AT&T is charging an extra $29/month to opt out of “tracking information” - taurussai
http://www.businessinsider.com/att-gigapower-tackles-google-fiber-in-kansas-city--but-its-charging-more-for-privacy-2015-2

======
hackuser
On one hand, I applaud AT&T for giving users an option. On the other ...

1) It assumes privacy is not a right, but a priveledge you pay for. People who
can't afford ~$360/year have just as much right to privacy as those who can.
This is what government regulation is for, to prevent the negative
consequences of open marketplace competition.

2) It's a limited, almost pointless solution. Everyone else can track you:
Your phone provider knows everwhere you go, everyone you communicate with,
what you say to them, etc. On your computer, websites, ad networks, hosted
services (Google, Facebook, etc.). Your electric company, your TV, your credit
card company, etc. etc. AT&T might buy info from other sources on the
customers who pay to prevent ISP tracking. (And what if each of those vendors
charged $360/year for the priveledge of privacy?) Again, the only solution is
government regulation; individuals can't hope to protect themselves.

3) It's expensive, as expensive as a cheap Internet connection.

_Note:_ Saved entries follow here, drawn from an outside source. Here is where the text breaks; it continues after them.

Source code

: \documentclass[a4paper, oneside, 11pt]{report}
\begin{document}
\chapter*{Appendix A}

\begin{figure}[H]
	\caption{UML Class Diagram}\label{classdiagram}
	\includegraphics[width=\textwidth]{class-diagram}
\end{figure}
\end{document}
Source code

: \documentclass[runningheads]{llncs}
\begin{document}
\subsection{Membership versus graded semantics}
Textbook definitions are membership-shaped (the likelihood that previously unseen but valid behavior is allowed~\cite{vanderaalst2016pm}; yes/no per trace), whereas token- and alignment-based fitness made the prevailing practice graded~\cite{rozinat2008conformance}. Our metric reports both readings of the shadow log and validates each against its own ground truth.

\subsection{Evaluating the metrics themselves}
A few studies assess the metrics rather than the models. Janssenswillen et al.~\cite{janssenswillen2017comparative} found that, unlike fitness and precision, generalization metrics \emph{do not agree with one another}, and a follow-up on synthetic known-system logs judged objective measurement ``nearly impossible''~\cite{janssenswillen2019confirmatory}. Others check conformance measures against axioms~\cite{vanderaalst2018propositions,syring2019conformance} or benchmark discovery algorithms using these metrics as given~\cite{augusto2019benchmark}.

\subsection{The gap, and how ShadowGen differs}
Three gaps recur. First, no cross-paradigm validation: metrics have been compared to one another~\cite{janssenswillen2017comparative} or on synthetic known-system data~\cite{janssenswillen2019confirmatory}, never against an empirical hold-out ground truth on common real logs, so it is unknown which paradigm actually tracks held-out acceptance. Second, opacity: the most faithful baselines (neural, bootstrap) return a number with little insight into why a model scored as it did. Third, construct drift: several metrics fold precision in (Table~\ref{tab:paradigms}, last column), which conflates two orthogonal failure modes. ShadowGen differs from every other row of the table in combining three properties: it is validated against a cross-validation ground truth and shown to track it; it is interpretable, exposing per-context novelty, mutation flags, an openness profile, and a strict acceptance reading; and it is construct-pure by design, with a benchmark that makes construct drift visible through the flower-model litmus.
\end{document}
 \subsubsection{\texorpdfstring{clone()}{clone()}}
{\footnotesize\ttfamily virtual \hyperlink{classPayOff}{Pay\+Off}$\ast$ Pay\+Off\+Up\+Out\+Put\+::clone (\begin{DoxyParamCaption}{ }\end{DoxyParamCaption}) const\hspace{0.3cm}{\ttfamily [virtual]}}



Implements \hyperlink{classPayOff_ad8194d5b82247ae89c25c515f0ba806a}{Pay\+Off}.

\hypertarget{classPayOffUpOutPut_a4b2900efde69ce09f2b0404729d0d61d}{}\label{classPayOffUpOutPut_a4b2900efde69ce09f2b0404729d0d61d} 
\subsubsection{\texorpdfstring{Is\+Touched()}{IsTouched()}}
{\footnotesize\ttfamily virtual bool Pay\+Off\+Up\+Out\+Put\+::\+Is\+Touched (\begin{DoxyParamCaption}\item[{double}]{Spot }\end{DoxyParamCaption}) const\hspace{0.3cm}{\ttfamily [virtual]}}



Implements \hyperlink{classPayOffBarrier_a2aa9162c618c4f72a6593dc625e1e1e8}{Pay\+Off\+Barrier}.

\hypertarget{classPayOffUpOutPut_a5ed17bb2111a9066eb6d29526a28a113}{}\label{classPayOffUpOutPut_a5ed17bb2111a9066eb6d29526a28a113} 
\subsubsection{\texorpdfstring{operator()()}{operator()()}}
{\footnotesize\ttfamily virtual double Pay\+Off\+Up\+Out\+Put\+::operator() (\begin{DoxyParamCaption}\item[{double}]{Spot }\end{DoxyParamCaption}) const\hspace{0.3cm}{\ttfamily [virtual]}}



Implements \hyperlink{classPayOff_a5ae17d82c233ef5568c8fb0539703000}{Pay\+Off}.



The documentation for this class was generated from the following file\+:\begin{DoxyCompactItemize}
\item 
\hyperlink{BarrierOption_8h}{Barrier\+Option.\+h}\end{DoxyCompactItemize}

Is it priced at cost plus a margin? If so, that implies each user's tracking
data is worth maybe $20/month to AT&T. That seems very high; if users only
knew what they were giving away!

Or is it priced at what AT&T thinks the market will bear? Is there really a
market for limited privacy at $30/month?

------
0x5f3759df-i
Does this somehow conflict with the DCMA safe harbor provisions? I thought the
deal was that they weren't responsible for the things done on their network as
long as they don't know about it.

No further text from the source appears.